One of the areas Prof. Reeves addressed was the possibility of using the African Union troops to defuse the crisis. Brian Ulrich specifically mentioned the African Union specifically and "regional actors" in general as the preferred mechanism for stopping genocide. Unfortunately, Prof. Reeves seemed quite assured that the AU could not solve the problem. For one, they are not experienced enough--this is the AU's first major deployment and so far it has been an ignoble failure. To be fair, they have only 2000 troops with a limited mandate patrolling an area the size of France. However, that just emphasizes the second problem: The AU is still not politically stable enough to coordinate an effective response. Reeves gave the example of Nigeria, a key player in the Union. Nigeria's problem is that they are currently facing unrest in their predominantly Muslim north, and the Arab League has made it very clear that if they wish to avoid further trouble they should lay off on Khartoum. The result is that President Obasanjo has basically sold out Darfur to maintain domestic stability. And even if we could get past all of that, there still remains the problem of logistics. The AU simply does not have the equipment to facilitate the massive amounts of humanitarian aid that needs to be forwarded to the region. Reeves believes that even if the AU managed to make a full deployment to Darfur, it still is not adequately equipped to alleviate the crisis.

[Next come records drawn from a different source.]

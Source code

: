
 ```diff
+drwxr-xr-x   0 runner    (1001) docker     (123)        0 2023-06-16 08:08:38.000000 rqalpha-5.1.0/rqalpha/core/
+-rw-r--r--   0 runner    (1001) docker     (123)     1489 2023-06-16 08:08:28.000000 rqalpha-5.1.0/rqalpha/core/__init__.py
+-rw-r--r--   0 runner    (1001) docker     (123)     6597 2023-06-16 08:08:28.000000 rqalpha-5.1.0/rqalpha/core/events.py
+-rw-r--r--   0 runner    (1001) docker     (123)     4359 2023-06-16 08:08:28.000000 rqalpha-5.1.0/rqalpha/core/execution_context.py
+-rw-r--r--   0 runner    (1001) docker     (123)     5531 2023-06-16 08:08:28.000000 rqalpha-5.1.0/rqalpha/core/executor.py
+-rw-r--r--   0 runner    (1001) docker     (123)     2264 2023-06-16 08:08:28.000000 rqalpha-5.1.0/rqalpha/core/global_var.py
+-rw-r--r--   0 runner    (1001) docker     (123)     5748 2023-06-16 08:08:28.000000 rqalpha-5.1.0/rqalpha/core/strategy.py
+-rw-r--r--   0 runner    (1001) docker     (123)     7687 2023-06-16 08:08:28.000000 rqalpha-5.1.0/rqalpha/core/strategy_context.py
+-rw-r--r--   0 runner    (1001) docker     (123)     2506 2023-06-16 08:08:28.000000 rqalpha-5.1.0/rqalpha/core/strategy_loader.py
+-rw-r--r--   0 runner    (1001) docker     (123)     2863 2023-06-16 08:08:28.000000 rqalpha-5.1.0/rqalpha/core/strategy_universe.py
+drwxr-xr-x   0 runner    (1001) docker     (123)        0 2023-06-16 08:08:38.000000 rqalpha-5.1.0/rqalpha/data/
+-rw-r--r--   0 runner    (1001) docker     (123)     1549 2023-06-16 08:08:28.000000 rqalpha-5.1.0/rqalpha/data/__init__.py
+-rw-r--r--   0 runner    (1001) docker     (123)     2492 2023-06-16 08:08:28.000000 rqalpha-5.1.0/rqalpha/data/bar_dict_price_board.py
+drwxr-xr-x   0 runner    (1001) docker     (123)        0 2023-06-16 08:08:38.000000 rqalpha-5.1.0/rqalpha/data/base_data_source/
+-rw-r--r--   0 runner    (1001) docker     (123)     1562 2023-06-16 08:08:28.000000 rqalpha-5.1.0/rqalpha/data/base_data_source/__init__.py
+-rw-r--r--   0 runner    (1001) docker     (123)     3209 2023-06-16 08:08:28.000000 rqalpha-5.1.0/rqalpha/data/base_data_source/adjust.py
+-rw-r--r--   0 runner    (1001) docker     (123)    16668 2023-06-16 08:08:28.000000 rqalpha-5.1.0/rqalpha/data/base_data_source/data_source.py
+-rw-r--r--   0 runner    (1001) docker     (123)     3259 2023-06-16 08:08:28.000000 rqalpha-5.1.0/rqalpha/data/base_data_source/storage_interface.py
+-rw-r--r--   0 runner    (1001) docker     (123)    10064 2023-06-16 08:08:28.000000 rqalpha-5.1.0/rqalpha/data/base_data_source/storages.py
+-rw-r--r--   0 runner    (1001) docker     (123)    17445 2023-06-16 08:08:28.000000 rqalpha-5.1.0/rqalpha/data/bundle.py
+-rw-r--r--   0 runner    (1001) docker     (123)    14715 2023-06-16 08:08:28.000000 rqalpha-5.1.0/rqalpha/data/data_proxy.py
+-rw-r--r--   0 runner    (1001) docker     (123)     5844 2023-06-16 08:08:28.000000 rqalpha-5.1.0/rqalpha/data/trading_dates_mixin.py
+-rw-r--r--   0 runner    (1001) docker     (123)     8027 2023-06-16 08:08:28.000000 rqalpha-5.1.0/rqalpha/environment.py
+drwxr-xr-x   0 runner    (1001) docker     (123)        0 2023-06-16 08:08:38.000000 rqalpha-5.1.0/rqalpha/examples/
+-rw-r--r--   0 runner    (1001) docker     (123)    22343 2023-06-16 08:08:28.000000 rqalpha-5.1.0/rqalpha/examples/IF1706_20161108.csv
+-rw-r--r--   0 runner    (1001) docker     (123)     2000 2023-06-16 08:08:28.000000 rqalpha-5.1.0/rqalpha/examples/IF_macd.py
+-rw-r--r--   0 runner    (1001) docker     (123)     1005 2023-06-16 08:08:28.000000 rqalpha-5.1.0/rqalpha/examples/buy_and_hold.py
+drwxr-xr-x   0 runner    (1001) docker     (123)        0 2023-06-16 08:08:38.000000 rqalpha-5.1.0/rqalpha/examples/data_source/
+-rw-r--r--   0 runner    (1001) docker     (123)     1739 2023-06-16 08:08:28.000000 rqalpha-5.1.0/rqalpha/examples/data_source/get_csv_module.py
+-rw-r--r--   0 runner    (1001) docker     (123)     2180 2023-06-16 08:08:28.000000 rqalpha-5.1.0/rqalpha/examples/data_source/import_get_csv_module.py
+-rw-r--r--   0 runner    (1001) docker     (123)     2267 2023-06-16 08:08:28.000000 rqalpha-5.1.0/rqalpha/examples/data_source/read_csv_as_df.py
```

The UN is no better. The big problem on the UN's end of things is China. China is Sudan's largest foreign investor, and sees it as key to satisfying its future oil needs. China also has a veto on the Security Council, which it has threatened to use if the UN so much as threatens sanctions, much less the military response that clearly is necessary here. Basically, China wants to use Africa as a jumping off point for its hegemonic ambitions, so they are willing to overlook such trivialities like their allies engaging in mass murder of their own citizens (incidentally, I originally linked to that article in the context of a long post on why the GOP is philosophically hampered in fighting the war on terror). Even beyond China though, the UN has an abysmal record on genocide in the past. From Cambodia to Rwanda to Bosnia to Congo, the UN has never once shown even the slightest inclination to reacting toward genocide, even when it's occurring right in front of their own eyes (and Kofi Annan is the worst of this lot). The UN promises security, but it has given only betrayal. This is the context in which the UN refuses to even call the events in Darfur genocide because it might just compel them to act.
So what can we do? Reeves cites UN Peacekeeping Gen. Romeo Dallaire as estimating the total amount of ground troops necessary in Darfur as around 45,000--not too bad, and certainly within the capacity of NATO and the other EU nations who presumably could use this opportunity to demonstrate the vitality of the world beyond the US. But the real sticking point isn't ground troops, it's in logistical support and intelligence so that we can make strategic choices and deliver desperately needed humanitarian assistance. This is where US aid would shine, since this is something we excel at and it is a facet of our military sphere this isn't being taxed to the breaking point by Iraq. We can do this. The only question is, will we?
Professor Reeves opened his comments by describing President Bush's reaction to Bill Clinton's strategic ambivalence regarding the Rwandan Genocide. Bush is reported to have written in the margins of the paper, "not on my watch." Well, genocide is happening on your watch, Mr. President. The AU can't act, the UN won't, and the EU is waiting for a sign. It's time for you to take the lead.